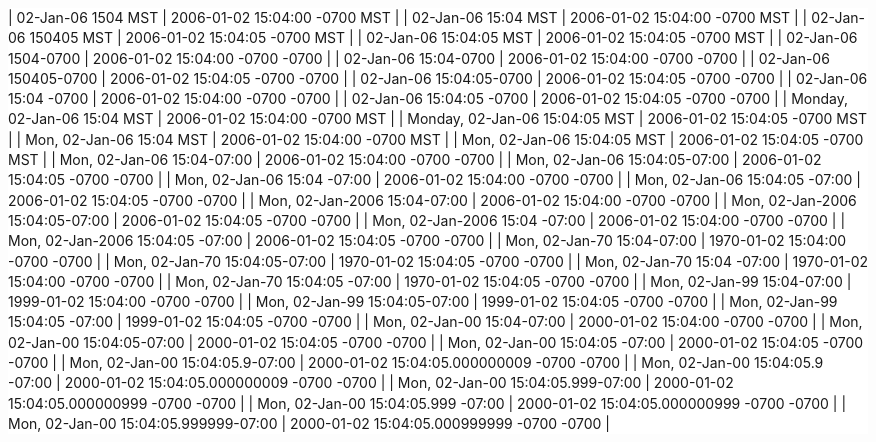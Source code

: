 | 02-Jan-06 1504 MST                       | 2006-01-02 15:04:00 -0700 MST             |
| 02-Jan-06 15:04 MST                      | 2006-01-02 15:04:00 -0700 MST             |
| 02-Jan-06 150405 MST                     | 2006-01-02 15:04:05 -0700 MST             |
| 02-Jan-06 15:04:05 MST                   | 2006-01-02 15:04:05 -0700 MST             |
| 02-Jan-06 1504-0700                      | 2006-01-02 15:04:00 -0700 -0700           |
| 02-Jan-06 15:04-0700                     | 2006-01-02 15:04:00 -0700 -0700           |
| 02-Jan-06 150405-0700                    | 2006-01-02 15:04:05 -0700 -0700           |
| 02-Jan-06 15:04:05-0700                  | 2006-01-02 15:04:05 -0700 -0700           |
| 02-Jan-06 15:04 -0700                    | 2006-01-02 15:04:00 -0700 -0700           |
| 02-Jan-06 15:04:05 -0700                 | 2006-01-02 15:04:05 -0700 -0700           |
| Monday, 02-Jan-06 15:04 MST              | 2006-01-02 15:04:00 -0700 MST             |
| Monday, 02-Jan-06 15:04:05 MST           | 2006-01-02 15:04:05 -0700 MST             |
| Mon, 02-Jan-06 15:04 MST                 | 2006-01-02 15:04:00 -0700 MST             |
| Mon, 02-Jan-06 15:04:05 MST              | 2006-01-02 15:04:05 -0700 MST             |
| Mon, 02-Jan-06 15:04-07:00               | 2006-01-02 15:04:00 -0700 -0700           |
| Mon, 02-Jan-06 15:04:05-07:00            | 2006-01-02 15:04:05 -0700 -0700           |
| Mon, 02-Jan-06 15:04 -07:00              | 2006-01-02 15:04:00 -0700 -0700           |
| Mon, 02-Jan-06 15:04:05 -07:00           | 2006-01-02 15:04:05 -0700 -0700           |
| Mon, 02-Jan-2006 15:04-07:00             | 2006-01-02 15:04:00 -0700 -0700           |
| Mon, 02-Jan-2006 15:04:05-07:00          | 2006-01-02 15:04:05 -0700 -0700           |
| Mon, 02-Jan-2006 15:04 -07:00            | 2006-01-02 15:04:00 -0700 -0700           |
| Mon, 02-Jan-2006 15:04:05 -07:00         | 2006-01-02 15:04:05 -0700 -0700           |
| Mon, 02-Jan-70 15:04-07:00               | 1970-01-02 15:04:00 -0700 -0700           |
| Mon, 02-Jan-70 15:04:05-07:00            | 1970-01-02 15:04:05 -0700 -0700           |
| Mon, 02-Jan-70 15:04 -07:00              | 1970-01-02 15:04:00 -0700 -0700           |
| Mon, 02-Jan-70 15:04:05 -07:00           | 1970-01-02 15:04:05 -0700 -0700           |
| Mon, 02-Jan-99 15:04-07:00               | 1999-01-02 15:04:00 -0700 -0700           |
| Mon, 02-Jan-99 15:04:05-07:00            | 1999-01-02 15:04:05 -0700 -0700           |
| Mon, 02-Jan-99 15:04:05 -07:00           | 1999-01-02 15:04:05 -0700 -0700           |
| Mon, 02-Jan-00 15:04-07:00               | 2000-01-02 15:04:00 -0700 -0700           |
| Mon, 02-Jan-00 15:04:05-07:00            | 2000-01-02 15:04:05 -0700 -0700           |
| Mon, 02-Jan-00 15:04:05 -07:00           | 2000-01-02 15:04:05 -0700 -0700           |
| Mon, 02-Jan-00 15:04:05.9-07:00          | 2000-01-02 15:04:05.000000009 -0700 -0700 |
| Mon, 02-Jan-00 15:04:05.9 -07:00         | 2000-01-02 15:04:05.000000009 -0700 -0700 |
| Mon, 02-Jan-00 15:04:05.999-07:00        | 2000-01-02 15:04:05.000000999 -0700 -0700 |
| Mon, 02-Jan-00 15:04:05.999 -07:00       | 2000-01-02 15:04:05.000000999 -0700 -0700 |
| Mon, 02-Jan-00 15:04:05.999999-07:00     | 2000-01-02 15:04:05.000999999 -0700 -0700 |
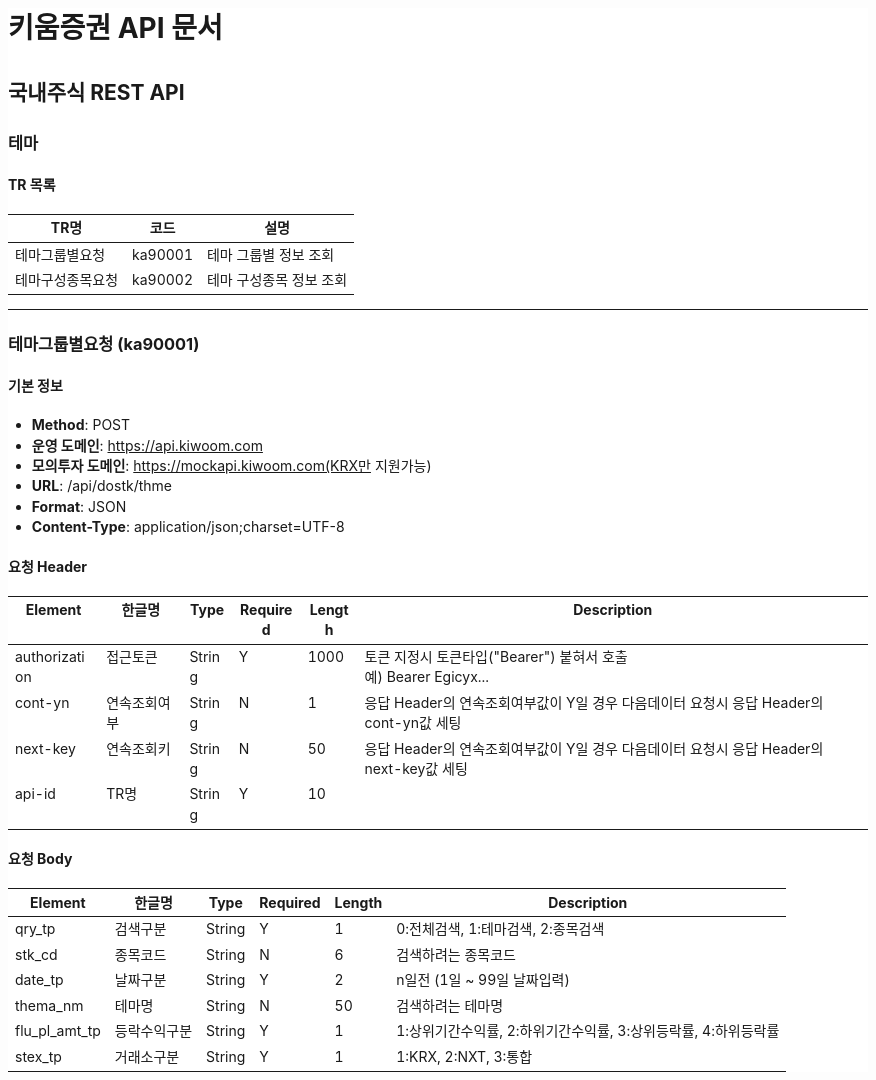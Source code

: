 # 키움증권 API 문서

## 국내주식 REST API

### 테마

#### TR 목록

| TR명 | 코드 | 설명 |
| ---- | ---- | ---- |
| 테마그룹별요청 | ka90001 | 테마 그룹별 정보 조회 |
| 테마구성종목요청 | ka90002 | 테마 구성종목 정보 조회 |

---

### 테마그룹별요청 (ka90001)

#### 기본 정보

- **Method**: POST
- **운영 도메인**: https://api.kiwoom.com
- **모의투자 도메인**: https://mockapi.kiwoom.com(KRX만 지원가능)
- **URL**: /api/dostk/thme
- **Format**: JSON
- **Content-Type**: application/json;charset=UTF-8

#### 요청 Header

| Element       | 한글명       | Type   | Required | Length | Description                                                                             |
| ------------- | ------------ | ------ | -------- | ------ | --------------------------------------------------------------------------------------- |
| authorization | 접근토큰     | String | Y        | 1000   | 토큰 지정시 토큰타입("Bearer") 붙혀서 호출<br/>예) Bearer Egicyx...                     |
| cont-yn       | 연속조회여부 | String | N        | 1      | 응답 Header의 연속조회여부값이 Y일 경우 다음데이터 요청시 응답 Header의 cont-yn값 세팅  |
| next-key      | 연속조회키   | String | N        | 50     | 응답 Header의 연속조회여부값이 Y일 경우 다음데이터 요청시 응답 Header의 next-key값 세팅 |
| api-id        | TR명         | String | Y        | 10     |                                                                                         |

#### 요청 Body

| Element        | 한글명         | Type   | Required | Length | Description                                                                             |
| -------------- | -------------- | ------ | -------- | ------ | --------------------------------------------------------------------------------------- |
| qry_tp         | 검색구분       | String | Y        | 1      | 0:전체검색, 1:테마검색, 2:종목검색                                                      |
| stk_cd         | 종목코드       | String | N        | 6      | 검색하려는 종목코드                                                                     |
| date_tp        | 날짜구분       | String | Y        | 2      | n일전 (1일 ~ 99일 날짜입력)                                                             |
| thema_nm       | 테마명         | String | N        | 50     | 검색하려는 테마명                                                                       |
| flu_pl_amt_tp  | 등락수익구분   | String | Y        | 1      | 1:상위기간수익률, 2:하위기간수익률, 3:상위등락률, 4:하위등락률                          |
| stex_tp        | 거래소구분     | String | Y        | 1      | 1:KRX, 2:NXT, 3:통합                                                                    |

EXERCISE AIM >> Among the lines above, which contain the word "Header의"? Copy every one.

TASK RESPONSE >>
| cont-yn       | 연속조회여부 | String | N        | 1      | 응답 Header의 연속조회여부값이 Y일 경우 다음데이터 요청시 응답 Header의 cont-yn값 세팅  |
| next-key      | 연속조회키   | String | N        | 50     | 응답 Header의 연속조회여부값이 Y일 경우 다음데이터 요청시 응답 Header의 next-key값 세팅 |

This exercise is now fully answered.